Numerous industry-leading traditional South Korean banks, including Hana, KB Kookmin, Shinhan, and Woori, plan to boost their online platforms. Moody’s Investors Service, an economic research provider and financial services firm, announced in a new report that domestic traditional banking platforms could face increased competition.
In particular, Moody’s stated that these banks would need to strengthen their online-related operations to catch up with KakaoBank. At present, KakaoBank is the country’s top mobile banking app.
KakaoBank’s Traditional Banking Ventures
Kakao Corp.’s mobile-only banking service is also actively penetrating the core traditional banking markets, including merchant loans and mortgages. Since its launch in 2017, KakaoBank rapidly grew, becoming the eight-largest retail bank in South Korea.
“KakaoBank’s assets rose rapidly in unsecured personal lending by attracting the largest number of users among Korea’s mobile banking apps through a seamless digital banking experience,” said Ok Tae-Jong, Moody’s Vice President and Senior Analyst.
Ok also noted that KakaoBank has lowered costs more than any other local banking institution in 2020. Moreover, the Moody’s official stated that KakaoBank accomplished the feat by utilizing its advanced technologies strategically and operating without physical sites.

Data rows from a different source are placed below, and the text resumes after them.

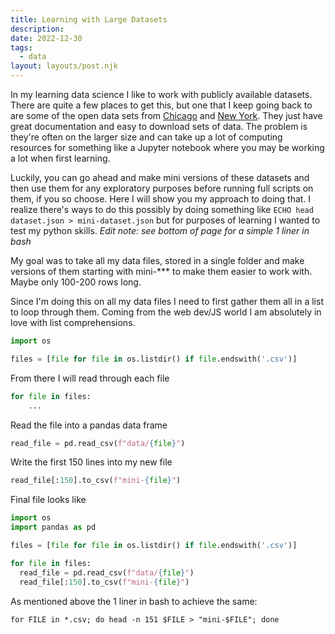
 ```yaml
---
title: Learning with Large Datasets
description: 
date: 2022-12-30
tags:
  - data
layout: layouts/post.njk
---
```


In my learning data science I like to work with publicly available datasets. There are quite a few places to get this, but one that I keep going back to are some of the open data sets from [Chicago](https://data.cityofchicago.org/) and [New York](https://opendata.cityofnewyork.us/). They just have great documentation and easy to download sets of data. The problem is they're often on the larger size and can take up a lot of computing resources for something like a Jupyter notebook where you may be working a lot when first learning.

Luckily, you can go ahead and make mini versions of these datasets and then use them for any exploratory purposes before running full scripts on them, if you so choose. Here I will show you my approach to doing that. I realize there's ways to do this possibly by doing something like `ECHO head dataset.json > mini-dataset.json` but for purposes of learning I wanted to test my python skills. *Edit note: see bottom of page for a simple 1 liner in bash*

My goal was to take all my data files, stored in a single folder and make versions of them starting with mini-*** to make them easier to work with. Maybe only 100-200 rows long.

Since I'm doing this on all my data files I need to first gather them all in a list to loop through them. Coming from the web dev/JS world I am absolutely in love with list comprehensions.
```python
import os

files = [file for file in os.listdir() if file.endswith('.csv')]
```

From there I will read through each file
```python
for file in files:
    ...
```
Read the file into a pandas data frame
```python
read_file = pd.read_csv(f"data/{file}")
```
Write the first 150 lines into my new file
```python
read_file[:150].to_csv(f"mini-{file}")
```

Final file looks like
```python
import os
import pandas as pd

files = [file for file in os.listdir() if file.endswith('.csv')]

for file in files:
  read_file = pd.read_csv(f"data/{file}")
  read_file[:150].to_csv(f"mini-{file}")
```

As mentioned above the 1 liner in bash to achieve the same:
```
for FILE in *.csv; do head -n 151 $FILE > "mini-$FILE"; done
```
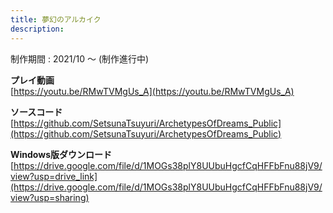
 ```yaml
---
title: 夢幻のアルカイク
description:
---
```


制作期間 : 2021/10 ～ (制作進行中)

**プレイ動画**  
[https://youtu.be/RMwTVMgUs_A](https://youtu.be/RMwTVMgUs_A)

**ソースコード**  
[https://github.com/SetsunaTsuyuri/ArchetypesOfDreams_Public](https://github.com/SetsunaTsuyuri/ArchetypesOfDreams_Public)

**Windows版ダウンロード**  
[https://drive.google.com/file/d/1MOGs38plY8UUbuHgcfCqHFFbFnu88jV9/view?usp=drive_link](https://drive.google.com/file/d/1MOGs38plY8UUbuHgcfCqHFFbFnu88jV9/view?usp=sharing)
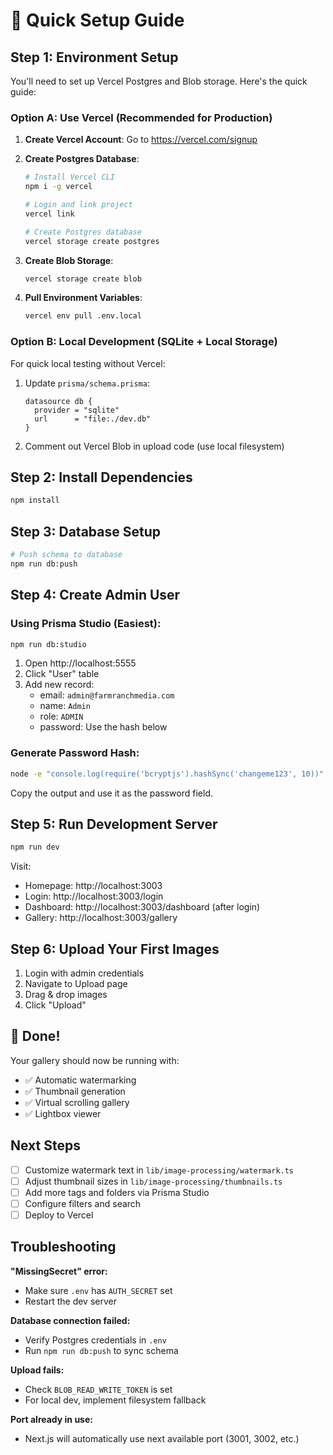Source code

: # 🚀 Quick Setup Guide

## Step 1: Environment Setup

You'll need to set up Vercel Postgres and Blob storage. Here's the quick guide:

### Option A: Use Vercel (Recommended for Production)

1. **Create Vercel Account**: Go to https://vercel.com/signup
2. **Create Postgres Database**:
   ```bash
   # Install Vercel CLI
   npm i -g vercel

   # Login and link project
   vercel link

   # Create Postgres database
   vercel storage create postgres
   ```

3. **Create Blob Storage**:
   ```bash
   vercel storage create blob
   ```

4. **Pull Environment Variables**:
   ```bash
   vercel env pull .env.local
   ```

### Option B: Local Development (SQLite + Local Storage)

For quick local testing without Vercel:

1. Update `prisma/schema.prisma`:
   ```prisma
   datasource db {
     provider = "sqlite"
     url      = "file:./dev.db"
   }
   ```

2. Comment out Vercel Blob in upload code (use local filesystem)

## Step 2: Install Dependencies

```bash
npm install
```

## Step 3: Database Setup

```bash
# Push schema to database
npm run db:push
```

## Step 4: Create Admin User

### Using Prisma Studio (Easiest):
```bash
npm run db:studio
```

1. Open http://localhost:5555
2. Click "User" table
3. Add new record:
   - email: `admin@farmranchmedia.com`
   - name: `Admin`
   - role: `ADMIN`
   - password: Use the hash below

### Generate Password Hash:

```bash
node -e "console.log(require('bcryptjs').hashSync('changeme123', 10))"
```

Copy the output and use it as the password field.

## Step 5: Run Development Server

```bash
npm run dev
```

Visit:
- Homepage: http://localhost:3003
- Login: http://localhost:3003/login
- Dashboard: http://localhost:3003/dashboard (after login)
- Gallery: http://localhost:3003/gallery

## Step 6: Upload Your First Images

1. Login with admin credentials
2. Navigate to Upload page
3. Drag & drop images
4. Click "Upload"

## 🎉 Done!

Your gallery should now be running with:
- ✅ Automatic watermarking
- ✅ Thumbnail generation
- ✅ Virtual scrolling gallery
- ✅ Lightbox viewer

## Next Steps

- [ ] Customize watermark text in `lib/image-processing/watermark.ts`
- [ ] Adjust thumbnail sizes in `lib/image-processing/thumbnails.ts`
- [ ] Add more tags and folders via Prisma Studio
- [ ] Configure filters and search
- [ ] Deploy to Vercel

## Troubleshooting

**"MissingSecret" error:**
- Make sure `.env` has `AUTH_SECRET` set
- Restart the dev server

**Database connection failed:**
- Verify Postgres credentials in `.env`
- Run `npm run db:push` to sync schema

**Upload fails:**
- Check `BLOB_READ_WRITE_TOKEN` is set
- For local dev, implement filesystem fallback

**Port already in use:**
- Next.js will automatically use next available port (3001, 3002, etc.)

Furthermore, KakaoBank’s venture into the highly regulated banking industry contributed to its growth. KakaoBank also plans to ramp up its capital base and loan portfolio. In addition to these financial services, Kakao’s virtual bank unit aims to introduce merchant loan products and mortgages.
Transforming Traditional Banks into Virtual Banks
In the same vein, KakaoBank plans to raise more than 2.6 trillion won in its planned initial public offering (IPO). The online-only bank’s IPO would also pull its shares up in South Korea’s loans market, increasing from 14% to 65%. KakaoBank’s IPO would also price company shares between 33,000 and 39,000.
Moody’s also forecasted that KakaoBank’s IPO could increase its capital to over 76% to 90%. Meanwhile, smaller incumbent banks could experience further reduction and limit their household loans market presence due to KakaoBank’s market dominance.
Moody’s also stated that the local traditional lenders could encounter competitive disadvantages due to their lack of digital platforms. Besides drawing customers, digital banking platforms enable operators to gather information from non-financial services.
As online banking operators continue making inroads into core traditional banking markets, incumbent banks’ digital transition strategies could see increase in costs and operational risks. Fundamental transition risks could also subject traditional banks to more business uncertainties.
Moody’s noted that incumbent banks should expand their online platforms and deliver customer experience similar to online-only banks. Separately, the Naver affiliate Line recently expanded its digital banking platform with Hana Bank across various Asian regions.